Poiché la ricchezza delle famiglie è in gran parte detenuta in immobili, questo è diventato un altro importante freno ai consumi. Ma anche le vendite di terreni sono una fonte di entrate cruciale per i governi locali, che le hanno utilizzate per aumentare gli stimoli fiscali anticiclici. Anche con un’ampia disponibilità di credito, le amministrazioni locali non hanno ancora i fondi per investire nelle infrastrutture tanto necessarie.

Il terzo fattore è il mercato del lavoro, che comincia a sembrare preoccupante per il nuovo governo. In particolare, la disoccupazione giovanile è salita a un massimo storico, sopra il 20% in aprile. Questo prima che un’altra tornata di neolaureati inizi a cercare lavoro, una bomba a orologeria che il nuovo governo dovrà disinnescare per evitare potenziali disordini sociali.

La Cina sta già combattendo contro questi fattori sfavorevoli attraverso la politica monetaria, come dimostrano la notevole crescita del credito, il calo dei tassi di interesse e il deprezzamento della valuta.

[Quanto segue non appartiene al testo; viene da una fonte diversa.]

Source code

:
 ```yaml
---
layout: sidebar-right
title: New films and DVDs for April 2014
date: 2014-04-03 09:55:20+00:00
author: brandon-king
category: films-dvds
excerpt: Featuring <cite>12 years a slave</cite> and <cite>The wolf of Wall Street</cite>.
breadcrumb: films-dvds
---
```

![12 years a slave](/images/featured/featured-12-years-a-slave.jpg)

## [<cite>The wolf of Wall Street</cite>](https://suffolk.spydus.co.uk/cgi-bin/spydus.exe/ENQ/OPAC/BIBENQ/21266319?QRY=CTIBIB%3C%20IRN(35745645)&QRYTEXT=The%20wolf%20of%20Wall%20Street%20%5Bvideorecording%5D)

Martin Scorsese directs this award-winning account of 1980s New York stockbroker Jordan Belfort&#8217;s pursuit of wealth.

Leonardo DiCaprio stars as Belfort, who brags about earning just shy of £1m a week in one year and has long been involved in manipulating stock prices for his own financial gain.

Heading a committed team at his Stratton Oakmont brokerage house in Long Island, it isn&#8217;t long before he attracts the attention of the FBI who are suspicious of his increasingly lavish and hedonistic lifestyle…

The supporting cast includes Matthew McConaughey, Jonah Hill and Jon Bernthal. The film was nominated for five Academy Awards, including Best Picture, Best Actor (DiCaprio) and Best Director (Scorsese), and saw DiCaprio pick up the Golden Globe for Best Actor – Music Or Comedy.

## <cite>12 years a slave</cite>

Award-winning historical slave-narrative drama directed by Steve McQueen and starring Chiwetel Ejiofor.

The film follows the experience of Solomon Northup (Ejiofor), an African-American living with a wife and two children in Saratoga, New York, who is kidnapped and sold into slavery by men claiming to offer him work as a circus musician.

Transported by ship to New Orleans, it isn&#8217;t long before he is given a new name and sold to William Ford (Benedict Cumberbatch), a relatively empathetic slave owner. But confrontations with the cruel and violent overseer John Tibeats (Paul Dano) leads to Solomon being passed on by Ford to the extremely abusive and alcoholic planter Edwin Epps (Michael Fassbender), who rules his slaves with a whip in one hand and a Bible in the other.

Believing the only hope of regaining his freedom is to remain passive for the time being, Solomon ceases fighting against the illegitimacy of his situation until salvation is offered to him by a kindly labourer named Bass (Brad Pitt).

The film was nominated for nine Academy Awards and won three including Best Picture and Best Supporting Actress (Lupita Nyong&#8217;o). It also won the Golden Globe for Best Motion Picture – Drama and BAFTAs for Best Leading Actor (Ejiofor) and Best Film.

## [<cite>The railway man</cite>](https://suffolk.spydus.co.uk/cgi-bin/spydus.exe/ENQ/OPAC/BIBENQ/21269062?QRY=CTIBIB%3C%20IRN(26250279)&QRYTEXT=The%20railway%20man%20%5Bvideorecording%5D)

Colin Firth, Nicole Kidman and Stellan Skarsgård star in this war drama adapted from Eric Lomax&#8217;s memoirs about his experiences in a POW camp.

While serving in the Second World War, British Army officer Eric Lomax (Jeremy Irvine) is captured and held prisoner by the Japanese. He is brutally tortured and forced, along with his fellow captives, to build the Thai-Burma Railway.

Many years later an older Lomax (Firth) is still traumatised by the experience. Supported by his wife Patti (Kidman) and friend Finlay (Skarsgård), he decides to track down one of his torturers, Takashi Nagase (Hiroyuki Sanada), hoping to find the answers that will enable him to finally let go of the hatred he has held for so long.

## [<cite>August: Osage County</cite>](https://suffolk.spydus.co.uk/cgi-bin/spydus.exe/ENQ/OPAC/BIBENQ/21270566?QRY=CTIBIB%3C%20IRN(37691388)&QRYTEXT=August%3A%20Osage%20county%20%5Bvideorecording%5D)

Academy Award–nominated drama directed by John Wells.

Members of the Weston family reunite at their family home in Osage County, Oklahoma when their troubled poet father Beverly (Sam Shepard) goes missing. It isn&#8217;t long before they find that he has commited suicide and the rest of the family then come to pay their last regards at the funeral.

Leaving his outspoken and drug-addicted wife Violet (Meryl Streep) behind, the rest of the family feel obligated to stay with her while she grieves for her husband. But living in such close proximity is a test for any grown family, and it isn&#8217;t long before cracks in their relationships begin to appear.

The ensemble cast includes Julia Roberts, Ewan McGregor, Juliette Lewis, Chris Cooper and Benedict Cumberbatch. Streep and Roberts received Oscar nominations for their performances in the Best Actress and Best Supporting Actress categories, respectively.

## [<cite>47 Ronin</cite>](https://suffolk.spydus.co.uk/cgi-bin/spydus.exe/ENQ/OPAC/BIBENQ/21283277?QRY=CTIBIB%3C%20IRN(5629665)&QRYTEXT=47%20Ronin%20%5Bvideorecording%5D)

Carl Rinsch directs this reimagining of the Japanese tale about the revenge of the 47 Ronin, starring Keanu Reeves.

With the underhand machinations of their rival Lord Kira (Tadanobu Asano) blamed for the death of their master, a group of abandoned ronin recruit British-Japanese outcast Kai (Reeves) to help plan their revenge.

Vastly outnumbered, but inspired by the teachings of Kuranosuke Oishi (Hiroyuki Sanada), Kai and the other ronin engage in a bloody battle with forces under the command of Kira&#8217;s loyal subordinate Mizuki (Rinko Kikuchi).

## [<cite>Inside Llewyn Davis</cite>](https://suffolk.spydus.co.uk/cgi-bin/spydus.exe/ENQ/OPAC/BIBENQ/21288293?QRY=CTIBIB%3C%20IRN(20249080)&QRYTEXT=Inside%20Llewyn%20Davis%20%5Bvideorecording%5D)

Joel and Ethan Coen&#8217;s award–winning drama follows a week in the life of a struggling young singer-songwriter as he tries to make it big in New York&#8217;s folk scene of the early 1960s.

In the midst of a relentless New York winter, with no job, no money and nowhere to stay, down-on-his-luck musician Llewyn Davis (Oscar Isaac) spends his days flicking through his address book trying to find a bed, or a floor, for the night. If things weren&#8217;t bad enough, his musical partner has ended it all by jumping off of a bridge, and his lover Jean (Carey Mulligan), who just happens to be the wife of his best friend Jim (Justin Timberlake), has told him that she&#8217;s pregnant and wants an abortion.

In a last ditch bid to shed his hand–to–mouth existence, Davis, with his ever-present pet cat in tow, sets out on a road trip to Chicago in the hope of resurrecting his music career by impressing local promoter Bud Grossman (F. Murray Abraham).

Ora sarà la volta della politica fiscale, in particolare per affrontare le gravi difficoltà delle amministrazioni locali attraverso trasferimenti espliciti e/o impliciti da parte del governo centrale. Sono già in programma alcuni stimoli ai consumi, in particolare per quanto riguarda le vendite di automobili, in cui l’eliminazione graduale degli incentivi fiscali lo scorso anno ha portato inizialmente a un forte calo, prima che venissero istituiti nuovi sussidi e incentivi. Se l’andamento debole dei consumi dovesse continuare, le autorità sono nella posizione per varare misure molto più ampie. Siamo fiduciosi che questa sarà la dinamica del mercato nei prossimi mesi.

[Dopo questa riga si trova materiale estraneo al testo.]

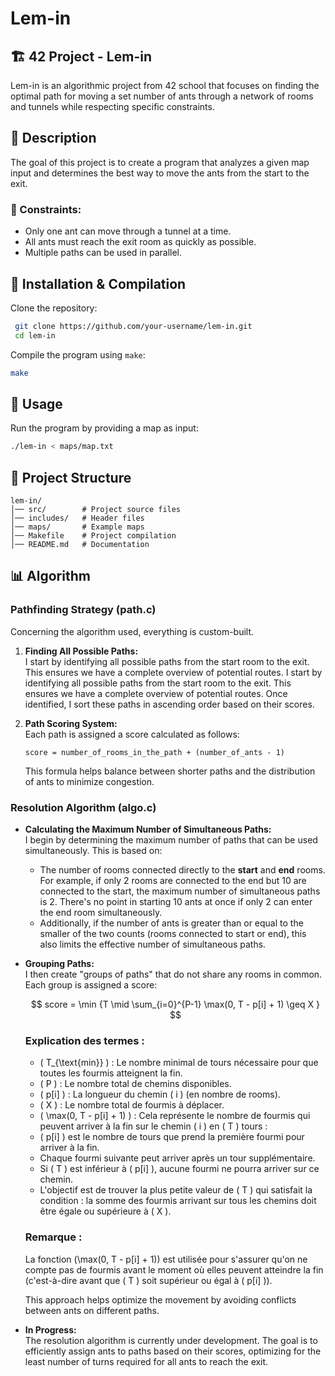 # Lem-in

## 🏗️ 42 Project - Lem-in
Lem-in is an algorithmic project from 42 school that focuses on finding the optimal path for moving a set number of ants through a network of rooms and tunnels while respecting specific constraints.

## 📜 Description
The goal of this project is to create a program that analyzes a given map input and determines the best way to move the ants from the start to the exit.

### 🔹 Constraints:
- Only one ant can move through a tunnel at a time.
- All ants must reach the exit room as quickly as possible.
- Multiple paths can be used in parallel.

## 🚀 Installation & Compilation
Clone the repository:
```sh
 git clone https://github.com/your-username/lem-in.git
 cd lem-in
```

Compile the program using `make`:
```sh
make
```

## 📝 Usage
Run the program by providing a map as input:
```sh
./lem-in < maps/map.txt
```

## 📂 Project Structure
```
lem-in/
│── src/        # Project source files
│── includes/   # Header files
│── maps/       # Example maps
│── Makefile    # Project compilation
│── README.md   # Documentation
```

## 📊 Algorithm

### Pathfinding Strategy (path.c)
Concerning the algorithm used, everything is custom-built.

1. **Finding All Possible Paths:**  
   I start by identifying all possible paths from the start room to the exit. This ensures we have a complete overview of potential routes. I start by identifying all possible paths from the start room to the exit. This ensures we have a complete overview of potential routes. Once identified, I sort these paths in ascending order based on their scores.

2. **Path Scoring System:**  
   Each path is assigned a score calculated as follows:
   ```
   score = number_of_rooms_in_the_path + (number_of_ants - 1)
   ```
   This formula helps balance between shorter paths and the distribution of ants to minimize congestion.

### Resolution Algorithm (algo.c)
- **Calculating the Maximum Number of Simultaneous Paths:**  
  I begin by determining the maximum number of paths that can be used simultaneously. This is based on:
  - The number of rooms connected directly to the **start** and **end** rooms. For example, if only 2 rooms are connected to the end but 10 are connected to the start, the maximum number of simultaneous paths is 2. There's no point in starting 10 ants at once if only 2 can enter the end room simultaneously.
  - Additionally, if the number of ants is greater than or equal to the smaller of the two counts (rooms connected to start or end), this also limits the effective number of simultaneous paths.

- **Grouping Paths:**  
   I then create "groups of paths" that do not share any rooms in common. Each group is assigned a score:


	$$
	score = \min {T \mid \sum_{i=0}^{P-1} \max(0, T - p[i] + 1) \geq X }
	$$

	### Explication des termes :
	- \( T_{\text{min}} \) : Le nombre minimal de tours nécessaire pour que toutes les fourmis atteignent la fin.
	- \( P \) : Le nombre total de chemins disponibles.
	- \( p[i] \) : La longueur du chemin \( i \) (en nombre de rooms).
	- \( X \) : Le nombre total de fourmis à déplacer.
	- \( \max(0, T - p[i] + 1) \) : Cela représente le nombre de fourmis qui peuvent arriver à la fin sur le chemin \( i \) en \( T \) tours :
	- \( p[i] \) est le nombre de tours que prend la première fourmi pour arriver à la fin.
	- Chaque fourmi suivante peut arriver après un tour supplémentaire.
	- Si \( T \) est inférieur à \( p[i] \), aucune fourmi ne pourra arriver sur ce chemin.
	- L'objectif est de trouver la plus petite valeur de \( T \) qui satisfait la condition : la somme des fourmis arrivant sur tous les chemins doit être égale ou supérieure à \( X \).

	### Remarque :
	La fonction \(\max(0, T - p[i] + 1)\) est utilisée pour s'assurer qu'on ne compte pas de fourmis avant le moment où elles peuvent atteindre la fin (c'est-à-dire avant que \( T \) soit supérieur ou égal à \( p[i] \)).

   
   This approach helps optimize the movement by avoiding conflicts between ants on different paths.

- **In Progress:**  
  The resolution algorithm is currently under development. The goal is to efficiently assign ants to paths based on their scores, optimizing for the least number of turns required for all ants to reach the exit.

Sebbene lo stimolo dovrebbe aumentare i prezzi degli asset, gli investitori non dovrebbero lasciarsi trasportare dall’euforia che ne deriva, così come non dovrebbero soccombere all’attuale malinconia. Nella migliore delle ipotesi, lo stimolo che ci aspettiamo sarà un altro gradino della scala che porta a carichi di debito ancora più elevati (e all’assunzione di responsabilità più esplicite da parte del governo centrale). I problemi a lungo termine della Cina rimangono: demografia sfavorevole, debito eccessivo e scarsa produttività. Per affrontarli saranno necessarie profonde riforme orientate al mercato.

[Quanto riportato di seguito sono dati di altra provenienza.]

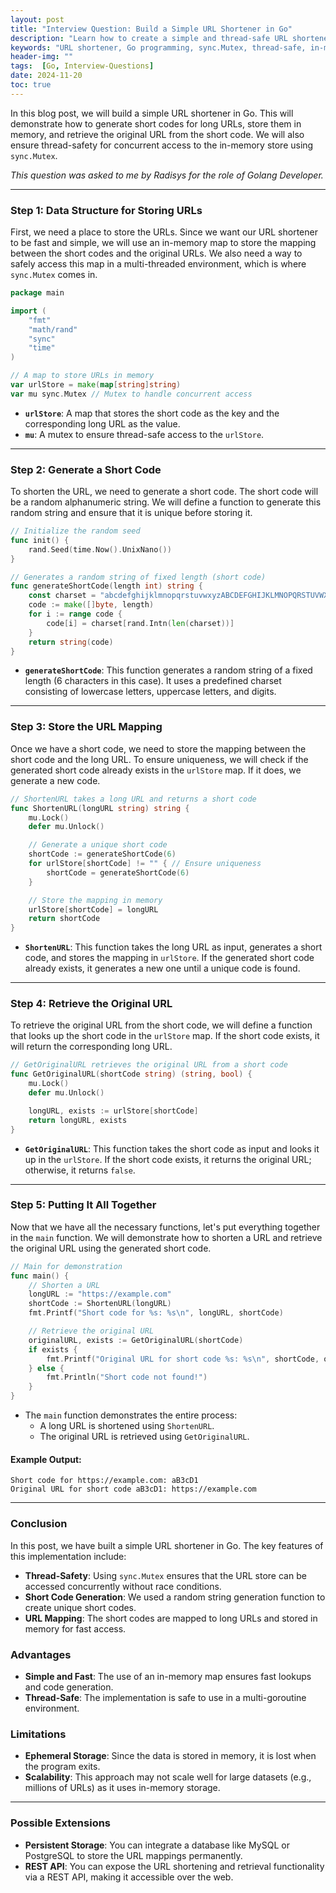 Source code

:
 ```yaml
---
layout: post
title: "Interview Question: Build a Simple URL Shortener in Go"
description: "Learn how to create a simple and thread-safe URL shortener in Go using `sync.Mutex` for safe concurrent access to an in-memory map. Discover the implementation of generating unique short codes, storing mappings, and retrieving original URLs."
keywords: "URL shortener, Go programming, sync.Mutex, thread-safe, in-memory map, concurrent access, Go concurrency, random string generation, short code generation, simple URL shortener in Go, scalable URL shortener. interview question, software engineer"
header-img: ""
tags:  [Go, Interview-Questions]
date: 2024-11-20
toc: true
---
```


In this blog post, we will build a simple URL shortener in Go. This will demonstrate how to generate short codes for long URLs, store them in memory, and retrieve the original URL from the short code. We will also ensure thread-safety for concurrent access to the in-memory store using `sync.Mutex`.

_This question was asked to me by Radisys for the role of Golang Developer._

---

### **Step 1: Data Structure for Storing URLs**

First, we need a place to store the URLs. Since we want our URL shortener to be fast and simple, we will use an in-memory map to store the mapping between the short codes and the original URLs. We also need a way to safely access this map in a multi-threaded environment, which is where `sync.Mutex` comes in.

```go
package main

import (
	"fmt"
	"math/rand"
	"sync"
	"time"
)

// A map to store URLs in memory
var urlStore = make(map[string]string)
var mu sync.Mutex // Mutex to handle concurrent access
```

- **`urlStore`**: A map that stores the short code as the key and the corresponding long URL as the value.
- **`mu`**: A mutex to ensure thread-safe access to the `urlStore`.

---

### **Step 2: Generate a Short Code**

To shorten the URL, we need to generate a short code. The short code will be a random alphanumeric string. We will define a function to generate this random string and ensure that it is unique before storing it.

```go
// Initialize the random seed
func init() {
	rand.Seed(time.Now().UnixNano())
}

// Generates a random string of fixed length (short code)
func generateShortCode(length int) string {
	const charset = "abcdefghijklmnopqrstuvwxyzABCDEFGHIJKLMNOPQRSTUVWXYZ0123456789"
	code := make([]byte, length)
	for i := range code {
		code[i] = charset[rand.Intn(len(charset))]
	}
	return string(code)
}
```

- **`generateShortCode`**: This function generates a random string of a fixed length (6 characters in this case). It uses a predefined charset consisting of lowercase letters, uppercase letters, and digits.

---

### **Step 3: Store the URL Mapping**

Once we have a short code, we need to store the mapping between the short code and the long URL. To ensure uniqueness, we will check if the generated short code already exists in the `urlStore` map. If it does, we generate a new code.

```go
// ShortenURL takes a long URL and returns a short code
func ShortenURL(longURL string) string {
	mu.Lock()
	defer mu.Unlock()

	// Generate a unique short code
	shortCode := generateShortCode(6)
	for urlStore[shortCode] != "" { // Ensure uniqueness
		shortCode = generateShortCode(6)
	}

	// Store the mapping in memory
	urlStore[shortCode] = longURL
	return shortCode
}
```

- **`ShortenURL`**: This function takes the long URL as input, generates a short code, and stores the mapping in `urlStore`. If the generated short code already exists, it generates a new one until a unique code is found.

---

### **Step 4: Retrieve the Original URL**

To retrieve the original URL from the short code, we will define a function that looks up the short code in the `urlStore` map. If the short code exists, it will return the corresponding long URL.

```go
// GetOriginalURL retrieves the original URL from a short code
func GetOriginalURL(shortCode string) (string, bool) {
	mu.Lock()
	defer mu.Unlock()

	longURL, exists := urlStore[shortCode]
	return longURL, exists
}
```

- **`GetOriginalURL`**: This function takes the short code as input and looks it up in the `urlStore`. If the short code exists, it returns the original URL; otherwise, it returns `false`.

---

### **Step 5: Putting It All Together**

Now that we have all the necessary functions, let's put everything together in the `main` function. We will demonstrate how to shorten a URL and retrieve the original URL using the generated short code.

```go
// Main for demonstration
func main() {
	// Shorten a URL
	longURL := "https://example.com"
	shortCode := ShortenURL(longURL)
	fmt.Printf("Short code for %s: %s\n", longURL, shortCode)

	// Retrieve the original URL
	originalURL, exists := GetOriginalURL(shortCode)
	if exists {
		fmt.Printf("Original URL for short code %s: %s\n", shortCode, originalURL)
	} else {
		fmt.Println("Short code not found!")
	}
}
```

- The `main` function demonstrates the entire process:
  - A long URL is shortened using `ShortenURL`.
  - The original URL is retrieved using `GetOriginalURL`.

#### **Example Output:**
```plaintext
Short code for https://example.com: aB3cD1
Original URL for short code aB3cD1: https://example.com
```

---

### **Conclusion**

In this post, we have built a simple URL shortener in Go. The key features of this implementation include:
- **Thread-Safety**: Using `sync.Mutex` ensures that the URL store can be accessed concurrently without race conditions.
- **Short Code Generation**: We used a random string generation function to create unique short codes.
- **URL Mapping**: The short codes are mapped to long URLs and stored in memory for fast access.

### **Advantages**
- **Simple and Fast**: The use of an in-memory map ensures fast lookups and code generation.
- **Thread-Safe**: The implementation is safe to use in a multi-goroutine environment.

### **Limitations**
- **Ephemeral Storage**: Since the data is stored in memory, it is lost when the program exits.
- **Scalability**: This approach may not scale well for large datasets (e.g., millions of URLs) as it uses in-memory storage.

---

### **Possible Extensions**
- **Persistent Storage**: You can integrate a database like MySQL or PostgreSQL to store the URL mappings permanently.
- **REST API**: You can expose the URL shortening and retrieval functionality via a REST API, making it accessible over the web.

Il senso comune vuole che la crescita dell’economia cinese faccia salire i prezzi delle materie prime e traini i suoi vicini dell’ASEAN, ma quest’anno non è andata così. Si può affermare che l’ASEAN sta trascinando la Cina. E la crescita dei consumi spinta dai servizi non aumenterà ovviamente la domanda di minerale di ferro australiano. La Cina varerà più stimoli di quelli che attualmente si riflettono sui prezzi delle materie prime, ma non darà il via a un nuovo “superciclo” e non raggiungerà nemmeno i livelli inebrianti del passato periodo di allentamento delle politiche. Gli investitori devono tenere gli occhi aperti e rimanere flessibili per trarre profitto da eventuali movimenti.